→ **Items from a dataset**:
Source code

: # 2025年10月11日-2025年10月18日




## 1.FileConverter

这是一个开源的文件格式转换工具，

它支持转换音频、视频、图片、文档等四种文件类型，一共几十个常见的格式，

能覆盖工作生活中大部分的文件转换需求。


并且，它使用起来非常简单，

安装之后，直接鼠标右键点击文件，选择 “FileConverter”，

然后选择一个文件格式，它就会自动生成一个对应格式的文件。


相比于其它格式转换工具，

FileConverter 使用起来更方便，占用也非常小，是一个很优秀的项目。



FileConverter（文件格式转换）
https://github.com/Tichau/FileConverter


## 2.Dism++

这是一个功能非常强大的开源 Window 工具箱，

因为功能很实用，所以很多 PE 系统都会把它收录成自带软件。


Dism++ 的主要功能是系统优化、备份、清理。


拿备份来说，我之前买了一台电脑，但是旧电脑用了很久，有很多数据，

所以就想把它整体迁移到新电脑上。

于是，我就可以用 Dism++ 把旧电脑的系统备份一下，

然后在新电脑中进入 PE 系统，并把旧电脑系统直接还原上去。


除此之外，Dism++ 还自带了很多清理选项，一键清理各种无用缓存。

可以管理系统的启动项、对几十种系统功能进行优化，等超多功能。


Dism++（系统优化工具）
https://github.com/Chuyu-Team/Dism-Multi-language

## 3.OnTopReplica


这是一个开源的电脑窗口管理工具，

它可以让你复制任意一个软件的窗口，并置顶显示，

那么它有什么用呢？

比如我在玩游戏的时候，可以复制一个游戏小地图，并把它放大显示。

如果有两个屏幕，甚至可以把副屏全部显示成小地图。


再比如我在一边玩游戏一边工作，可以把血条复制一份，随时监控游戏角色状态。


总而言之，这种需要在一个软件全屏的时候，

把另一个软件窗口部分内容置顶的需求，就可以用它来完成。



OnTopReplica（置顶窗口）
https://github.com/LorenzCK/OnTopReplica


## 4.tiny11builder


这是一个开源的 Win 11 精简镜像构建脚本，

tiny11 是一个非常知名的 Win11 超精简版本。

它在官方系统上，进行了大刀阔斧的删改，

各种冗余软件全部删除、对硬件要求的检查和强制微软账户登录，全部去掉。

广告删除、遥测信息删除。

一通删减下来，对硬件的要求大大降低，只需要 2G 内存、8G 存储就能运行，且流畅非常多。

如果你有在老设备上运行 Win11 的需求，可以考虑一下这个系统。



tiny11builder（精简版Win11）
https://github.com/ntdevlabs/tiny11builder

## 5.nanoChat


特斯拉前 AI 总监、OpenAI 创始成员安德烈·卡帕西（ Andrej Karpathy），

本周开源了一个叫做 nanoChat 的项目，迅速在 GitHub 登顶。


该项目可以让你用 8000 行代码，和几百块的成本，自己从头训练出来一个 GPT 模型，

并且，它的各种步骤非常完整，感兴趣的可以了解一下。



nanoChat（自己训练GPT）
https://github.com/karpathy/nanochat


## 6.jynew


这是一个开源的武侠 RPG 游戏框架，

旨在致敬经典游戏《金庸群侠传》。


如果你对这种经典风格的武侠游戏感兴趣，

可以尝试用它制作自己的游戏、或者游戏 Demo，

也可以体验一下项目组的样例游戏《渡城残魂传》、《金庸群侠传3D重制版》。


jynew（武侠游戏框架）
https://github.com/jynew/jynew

→ **WHAT YOU SHOULD DO**:
Begin at the first line of the records above and quote every line verbatim through the one that contains "## 2.Dism++".

→ **EXPECTED OUTPUT**:
Source code

: # 2025年10月11日-2025年10月18日




## 1.FileConverter

这是一个开源的文件格式转换工具，

它支持转换音频、视频、图片、文档等四种文件类型，一共几十个常见的格式，

能覆盖工作生活中大部分的文件转换需求。


并且，它使用起来非常简单，

安装之后，直接鼠标右键点击文件，选择 “FileConverter”，

然后选择一个文件格式，它就会自动生成一个对应格式的文件。


相比于其它格式转换工具，

FileConverter 使用起来更方便，占用也非常小，是一个很优秀的项目。



FileConverter（文件格式转换）
https://github.com/Tichau/FileConverter


## 2.Dism++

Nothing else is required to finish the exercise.